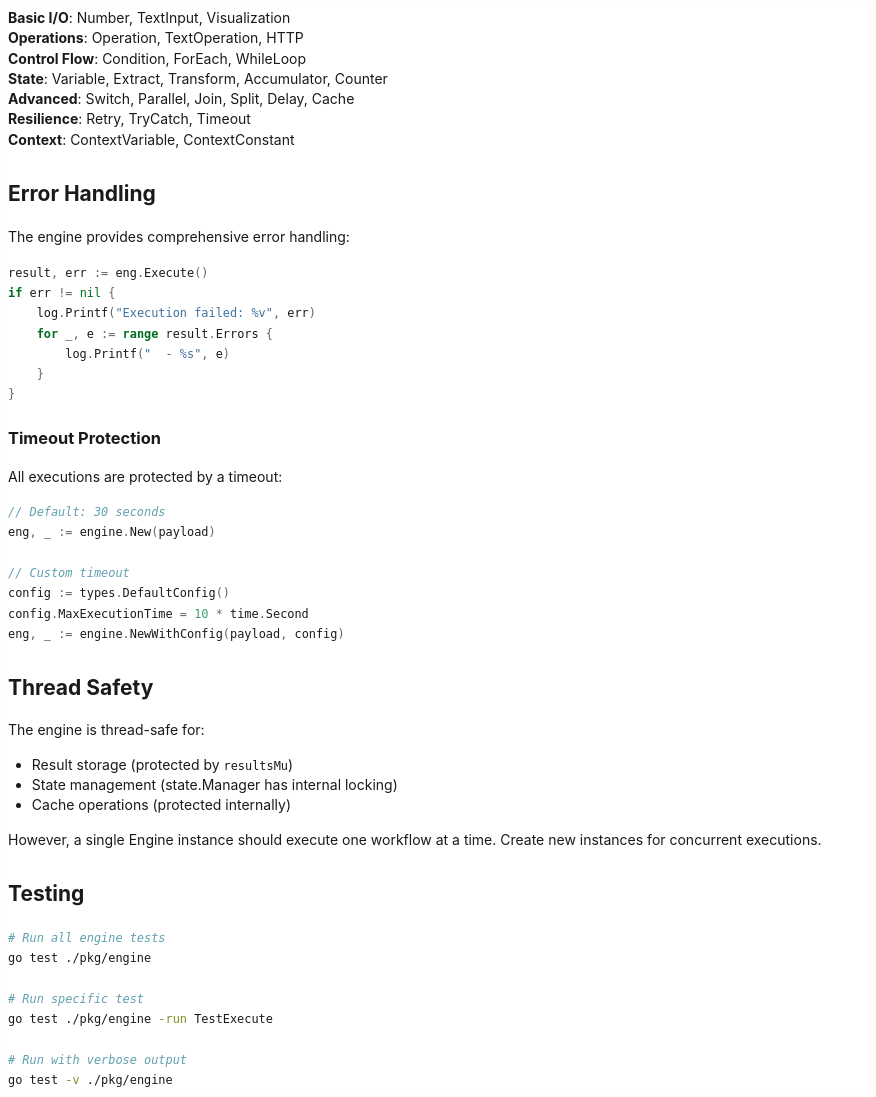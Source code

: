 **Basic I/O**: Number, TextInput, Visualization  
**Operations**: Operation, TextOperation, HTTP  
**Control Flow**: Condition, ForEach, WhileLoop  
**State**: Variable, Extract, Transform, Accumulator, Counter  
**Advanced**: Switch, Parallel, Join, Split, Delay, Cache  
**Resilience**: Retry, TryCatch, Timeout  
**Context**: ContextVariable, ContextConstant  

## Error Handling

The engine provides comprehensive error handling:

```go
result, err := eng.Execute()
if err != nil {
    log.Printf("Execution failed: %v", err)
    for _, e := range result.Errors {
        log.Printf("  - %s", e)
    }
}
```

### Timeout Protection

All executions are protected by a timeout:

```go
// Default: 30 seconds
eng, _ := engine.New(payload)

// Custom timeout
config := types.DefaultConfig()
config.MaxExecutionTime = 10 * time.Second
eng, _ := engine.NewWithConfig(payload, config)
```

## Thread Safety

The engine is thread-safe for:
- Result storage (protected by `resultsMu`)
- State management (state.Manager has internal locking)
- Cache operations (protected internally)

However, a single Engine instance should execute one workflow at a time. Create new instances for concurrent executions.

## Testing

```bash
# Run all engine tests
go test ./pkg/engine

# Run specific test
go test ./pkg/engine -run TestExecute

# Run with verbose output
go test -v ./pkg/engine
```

--

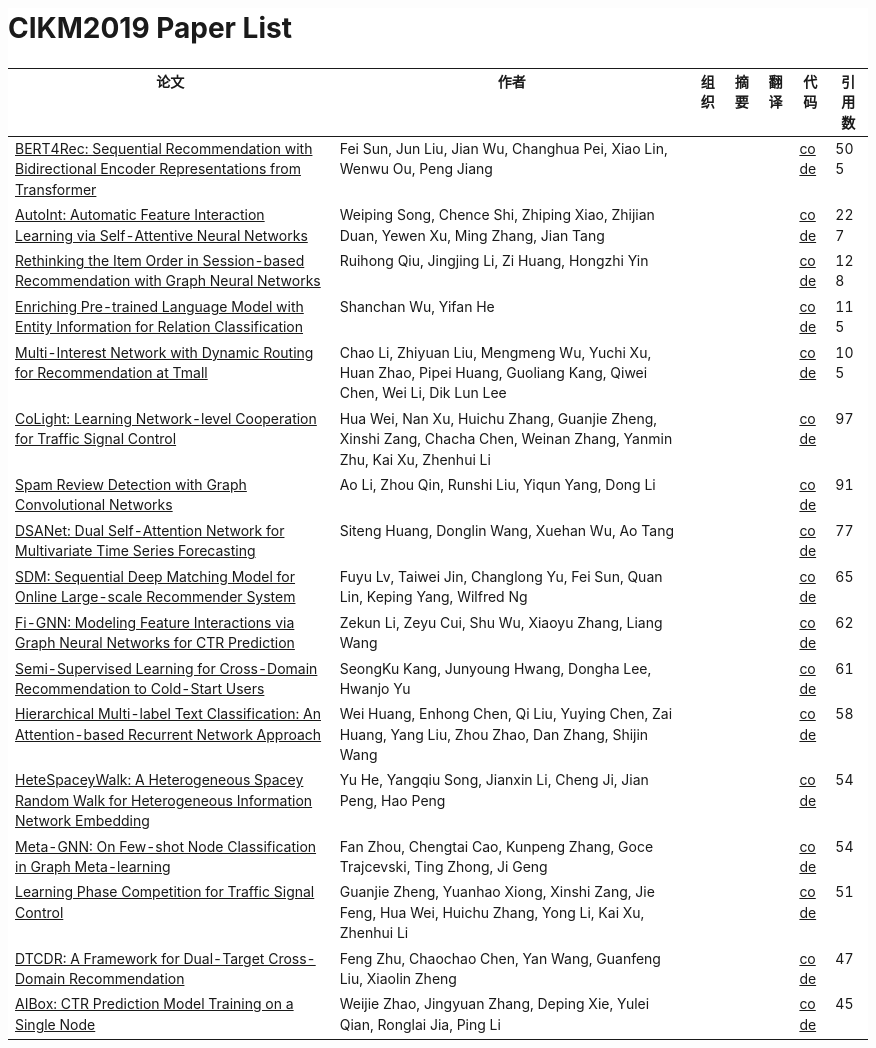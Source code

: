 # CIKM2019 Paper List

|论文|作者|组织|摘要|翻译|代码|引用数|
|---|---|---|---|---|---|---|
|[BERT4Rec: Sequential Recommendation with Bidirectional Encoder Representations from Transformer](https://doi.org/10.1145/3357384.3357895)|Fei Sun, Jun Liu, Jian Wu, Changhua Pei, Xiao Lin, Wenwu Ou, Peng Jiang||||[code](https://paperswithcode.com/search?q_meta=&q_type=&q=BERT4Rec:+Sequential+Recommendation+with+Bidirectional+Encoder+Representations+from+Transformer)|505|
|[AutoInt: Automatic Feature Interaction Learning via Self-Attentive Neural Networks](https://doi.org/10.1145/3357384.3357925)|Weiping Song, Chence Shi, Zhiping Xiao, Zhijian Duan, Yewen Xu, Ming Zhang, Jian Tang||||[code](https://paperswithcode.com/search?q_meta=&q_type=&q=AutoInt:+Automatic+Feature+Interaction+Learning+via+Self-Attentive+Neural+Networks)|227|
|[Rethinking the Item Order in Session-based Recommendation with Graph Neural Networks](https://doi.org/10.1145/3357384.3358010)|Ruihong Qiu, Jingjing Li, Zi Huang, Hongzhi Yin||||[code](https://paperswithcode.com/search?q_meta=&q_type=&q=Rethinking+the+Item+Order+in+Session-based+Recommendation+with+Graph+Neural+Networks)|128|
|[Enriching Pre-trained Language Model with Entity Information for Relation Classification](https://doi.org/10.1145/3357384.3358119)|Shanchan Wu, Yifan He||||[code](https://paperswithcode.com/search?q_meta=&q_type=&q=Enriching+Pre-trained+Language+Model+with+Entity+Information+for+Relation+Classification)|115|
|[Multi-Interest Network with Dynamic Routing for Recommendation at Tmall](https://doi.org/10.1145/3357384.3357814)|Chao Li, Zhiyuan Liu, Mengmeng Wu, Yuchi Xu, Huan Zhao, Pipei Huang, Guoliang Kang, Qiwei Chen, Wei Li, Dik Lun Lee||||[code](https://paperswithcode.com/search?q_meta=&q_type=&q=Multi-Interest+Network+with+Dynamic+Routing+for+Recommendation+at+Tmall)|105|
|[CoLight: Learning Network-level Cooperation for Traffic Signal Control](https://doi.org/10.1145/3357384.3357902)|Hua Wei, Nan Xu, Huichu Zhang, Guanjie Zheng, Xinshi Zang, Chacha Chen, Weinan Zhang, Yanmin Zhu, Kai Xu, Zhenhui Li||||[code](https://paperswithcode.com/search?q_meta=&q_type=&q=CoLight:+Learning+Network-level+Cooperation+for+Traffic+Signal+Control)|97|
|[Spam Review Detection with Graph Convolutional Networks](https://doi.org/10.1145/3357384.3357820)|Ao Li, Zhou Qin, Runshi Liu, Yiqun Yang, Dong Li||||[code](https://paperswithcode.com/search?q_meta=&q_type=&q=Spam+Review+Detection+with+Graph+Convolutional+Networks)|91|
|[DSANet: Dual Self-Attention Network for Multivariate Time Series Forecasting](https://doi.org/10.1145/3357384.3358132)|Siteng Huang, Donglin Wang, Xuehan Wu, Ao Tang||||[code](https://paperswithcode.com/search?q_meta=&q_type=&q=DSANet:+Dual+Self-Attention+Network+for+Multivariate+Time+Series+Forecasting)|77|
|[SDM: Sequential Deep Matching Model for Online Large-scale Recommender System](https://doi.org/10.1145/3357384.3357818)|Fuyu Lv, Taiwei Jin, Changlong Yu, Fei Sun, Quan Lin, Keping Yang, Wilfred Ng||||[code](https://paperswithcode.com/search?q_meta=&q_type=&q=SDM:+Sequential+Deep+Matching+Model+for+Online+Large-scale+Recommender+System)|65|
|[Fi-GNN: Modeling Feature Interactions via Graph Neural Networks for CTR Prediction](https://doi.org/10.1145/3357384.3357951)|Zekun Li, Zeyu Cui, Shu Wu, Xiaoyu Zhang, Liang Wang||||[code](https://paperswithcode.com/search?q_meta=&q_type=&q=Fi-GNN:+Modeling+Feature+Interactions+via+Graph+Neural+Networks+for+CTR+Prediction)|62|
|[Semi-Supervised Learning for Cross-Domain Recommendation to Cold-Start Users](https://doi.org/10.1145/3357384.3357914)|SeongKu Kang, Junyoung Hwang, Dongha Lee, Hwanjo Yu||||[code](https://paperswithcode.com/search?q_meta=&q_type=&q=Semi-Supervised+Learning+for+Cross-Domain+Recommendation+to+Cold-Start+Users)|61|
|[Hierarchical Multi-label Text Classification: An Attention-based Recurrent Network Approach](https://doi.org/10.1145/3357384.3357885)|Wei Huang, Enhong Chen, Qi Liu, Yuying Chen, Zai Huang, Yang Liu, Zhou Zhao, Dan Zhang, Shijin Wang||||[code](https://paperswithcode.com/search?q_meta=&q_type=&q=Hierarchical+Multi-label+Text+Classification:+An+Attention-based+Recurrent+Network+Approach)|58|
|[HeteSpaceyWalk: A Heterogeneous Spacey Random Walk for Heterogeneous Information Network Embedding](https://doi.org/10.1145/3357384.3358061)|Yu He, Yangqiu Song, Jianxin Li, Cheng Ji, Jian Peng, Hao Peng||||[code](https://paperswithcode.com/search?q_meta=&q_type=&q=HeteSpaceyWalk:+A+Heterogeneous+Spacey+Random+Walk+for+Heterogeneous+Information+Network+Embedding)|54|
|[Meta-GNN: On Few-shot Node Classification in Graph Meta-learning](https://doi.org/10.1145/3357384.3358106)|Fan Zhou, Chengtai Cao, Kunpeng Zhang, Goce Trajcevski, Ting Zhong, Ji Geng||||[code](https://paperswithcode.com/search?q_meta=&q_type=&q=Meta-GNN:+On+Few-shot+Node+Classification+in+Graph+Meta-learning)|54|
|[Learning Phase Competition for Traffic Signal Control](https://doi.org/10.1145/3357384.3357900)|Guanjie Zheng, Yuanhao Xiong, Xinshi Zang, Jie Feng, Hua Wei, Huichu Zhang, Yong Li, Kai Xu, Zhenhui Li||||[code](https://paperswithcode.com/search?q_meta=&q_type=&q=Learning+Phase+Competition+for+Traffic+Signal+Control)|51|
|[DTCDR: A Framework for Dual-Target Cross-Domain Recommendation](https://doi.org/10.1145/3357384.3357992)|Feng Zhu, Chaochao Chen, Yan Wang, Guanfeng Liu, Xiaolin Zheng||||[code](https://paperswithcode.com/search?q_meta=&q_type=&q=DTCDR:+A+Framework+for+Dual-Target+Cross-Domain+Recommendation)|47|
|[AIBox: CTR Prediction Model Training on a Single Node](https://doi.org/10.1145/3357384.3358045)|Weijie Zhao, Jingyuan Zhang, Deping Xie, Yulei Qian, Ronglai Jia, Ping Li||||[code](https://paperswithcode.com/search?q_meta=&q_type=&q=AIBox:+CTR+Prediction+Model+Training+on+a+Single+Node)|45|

--

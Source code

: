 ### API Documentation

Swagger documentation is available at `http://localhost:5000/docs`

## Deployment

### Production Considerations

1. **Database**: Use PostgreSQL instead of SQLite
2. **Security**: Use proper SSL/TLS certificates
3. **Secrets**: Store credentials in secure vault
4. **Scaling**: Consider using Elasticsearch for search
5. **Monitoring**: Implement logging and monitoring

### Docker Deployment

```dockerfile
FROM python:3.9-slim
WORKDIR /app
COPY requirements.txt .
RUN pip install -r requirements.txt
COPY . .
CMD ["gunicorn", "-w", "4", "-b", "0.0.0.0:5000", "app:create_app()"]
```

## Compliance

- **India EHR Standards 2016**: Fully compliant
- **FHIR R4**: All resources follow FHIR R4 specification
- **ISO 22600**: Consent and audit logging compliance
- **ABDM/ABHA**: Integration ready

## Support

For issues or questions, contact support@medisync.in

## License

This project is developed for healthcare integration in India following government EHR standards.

Required action: Across the whole listing above, find every line with the string "Printf" and copy it.

Finished task:
    log.Printf("Execution failed: %v", err)
        log.Printf("  - %s", e)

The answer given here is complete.